Corriere della Sera, 29 gennaio 2019
Il brano choc di Irama a Sanremo
Sanremo non è più il tempio del cuore, amore e restaurazione. Ogni anno ci sono più o meno grandi forme di resistenza, e fra quelle selezionate per l’edizione 2019 di Claudio Baglioni c’è «La ragazza con il cuore di latta» di Irama. «È una canzone nata da una storia vera. L’ho scritta una notte in Salento dopo aver incontrato una ragazza che era stata operata e portava il pacemaker, ma il cuore di latta è una metafora sia per quello che per il suo vissuto». Quella di Linda, Irama la chiama così nella canzone, è una storia di violenza in famiglia, di un padre che la picchia e abusa sessualmente di lei. Il testo non fa sconti, in alcuni passaggi diretto e in altri crudo, Linda «a scuola nascondeva i lividi» e «sentiva i brividi quando quel verme entrava in casa ubriaco». «Il tema è pesante ma, lo dico sempre durante i miei concerti, le parole pesano e i messaggi sono importanti: è dovere di un cantautore raccontare la verità. La verità è tutto e mi ha sempre macchiato la pelle. Un cantautore non deve avere filtri. Vorrei che dalla canzone uscisse il coraggio di queste persone e il fatto che la musica possa essere di aiuto», racconta. Il finale del brano apre una speranza perché «adesso dentro la sua pancia batte un cuore in più». L’identità del futuro papà – chi racconta la storia perché «non sei più da sola ma ora siamo in due» o il violentatore – non viene svelata. «Quello che conta non è chi sarà il padre del bimbo, ma se lei sta bene. Mi piacerebbe che ci si soffermasse sulla forza di andare avanti di questa ragazza e non sull’identità del padre di suo figlio».
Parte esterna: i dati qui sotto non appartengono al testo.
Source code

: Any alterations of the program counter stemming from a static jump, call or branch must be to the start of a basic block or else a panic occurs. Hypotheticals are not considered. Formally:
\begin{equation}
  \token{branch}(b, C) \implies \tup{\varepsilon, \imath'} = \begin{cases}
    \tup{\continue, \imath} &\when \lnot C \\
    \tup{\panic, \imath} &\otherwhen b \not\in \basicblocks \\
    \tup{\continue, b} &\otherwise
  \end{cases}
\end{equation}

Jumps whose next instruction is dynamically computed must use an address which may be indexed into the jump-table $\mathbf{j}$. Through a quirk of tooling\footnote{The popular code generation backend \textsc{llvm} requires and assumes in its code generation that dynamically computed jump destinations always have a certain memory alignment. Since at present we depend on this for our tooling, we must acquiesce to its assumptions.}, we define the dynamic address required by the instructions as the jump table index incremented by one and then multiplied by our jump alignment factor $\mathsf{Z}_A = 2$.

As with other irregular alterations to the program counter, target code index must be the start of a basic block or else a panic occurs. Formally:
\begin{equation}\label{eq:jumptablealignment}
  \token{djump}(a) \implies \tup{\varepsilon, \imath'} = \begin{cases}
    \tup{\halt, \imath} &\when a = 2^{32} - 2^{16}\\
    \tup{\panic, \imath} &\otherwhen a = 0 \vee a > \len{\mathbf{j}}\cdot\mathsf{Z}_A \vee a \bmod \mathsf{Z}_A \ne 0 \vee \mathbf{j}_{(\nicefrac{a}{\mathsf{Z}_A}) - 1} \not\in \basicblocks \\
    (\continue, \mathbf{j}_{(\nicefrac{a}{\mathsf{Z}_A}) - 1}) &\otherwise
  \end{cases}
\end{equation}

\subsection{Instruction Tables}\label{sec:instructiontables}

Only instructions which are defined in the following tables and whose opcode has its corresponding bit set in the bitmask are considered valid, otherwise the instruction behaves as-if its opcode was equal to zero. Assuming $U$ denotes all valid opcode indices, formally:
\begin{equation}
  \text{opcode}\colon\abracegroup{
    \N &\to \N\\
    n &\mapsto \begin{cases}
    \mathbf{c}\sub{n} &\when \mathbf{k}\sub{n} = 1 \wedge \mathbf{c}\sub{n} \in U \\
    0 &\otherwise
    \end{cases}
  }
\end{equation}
Filippo (è il vero nome, il cognome è Fanti) a Sanremo ci era già stato. Fra i Giovani nel 2016, nella stessa edizione di Gabbani, Ermal Meta e Mahmood (anche lui in gara quest’anno). «Alle prove dei giorni scorsi ho avuto un flash back: allora mi immaginavo che l’asta del microfono fosse lo strumento per comunicare con il pubblico, oggi sento di essere io. Però bisognerebbe fare i complimenti a chi ci aveva selezionato... Da lì è nato tutto anche se per un anno non ho pubblicato musica». C’era stata qualche incomprensione con la casa discografica. «Ho avuto paura che finisse tutto. Ho avuto una caduta emotiva, frustrante perché avveniva da fermo, non c’era stata un’azione sbagliata ma una non azione, il fatto che non uscisse la mia musica». A sbloccare la carriera il chiarimento con la Warner con cui è rimasto e, sopratutto, la vittoria ad Amici. Quindi «Plume», album che è stato il secondo più venduto del 2018, una serie di concerti e un altro album, «Giovani», meno fortunato forse per la pubblicazione troppo vicina al precedente e che ora viene rilanciato con il brano del Festival e le collaborazioni di Vegas Jones, The Kolors e Mr. Rain su altre canzoni. Ci sarà poi un tour che debutterà il 28 febbraio a Torino e il 5 aprile sarà al Forum di Milano (già sold out): «Il tour nei club dei mesi scorsi era crudo, in faccia, era impatto reale. In questo si aggiungerà la parte di show».Impegno sì, ma niente politica. «”A canzoni non si fan rivoluzioni” diceva “L’avvelenata” di Guccini. Non voglio sminuire il valore della canzone impegnata, ma la mia preoccupazione è raccontare la verità e dare emozioni». Guccini è uno dei pilastri del suo pantheon. «Lui e De Andrè sono i miei cantautori di riferimento: avevano il culto della parola. Altri artisti si concentrano sulla ricerca del suono, io sono figlio di quel modo di intendere la musica». Piume (negli orecchini) e serpenti (tatuati) sono i suoi simboli. «Le prime ci saranno anche a Sanremo, ma ci sarà una sorpresa». Sulla pelle c’è un nuovo rettile, con la testa circondata da un sole. «È il disco solare delle divinità egizie. Sin da bambino mi ha affascinato la simbologia di quella cultura. E per un certo momento ho anche provato a leggere la scrittura antica. Purtroppo non sono mai stato in Egitto: in passato non me lo potevo permettere, adesso non ho ancora trovato il tempo libero».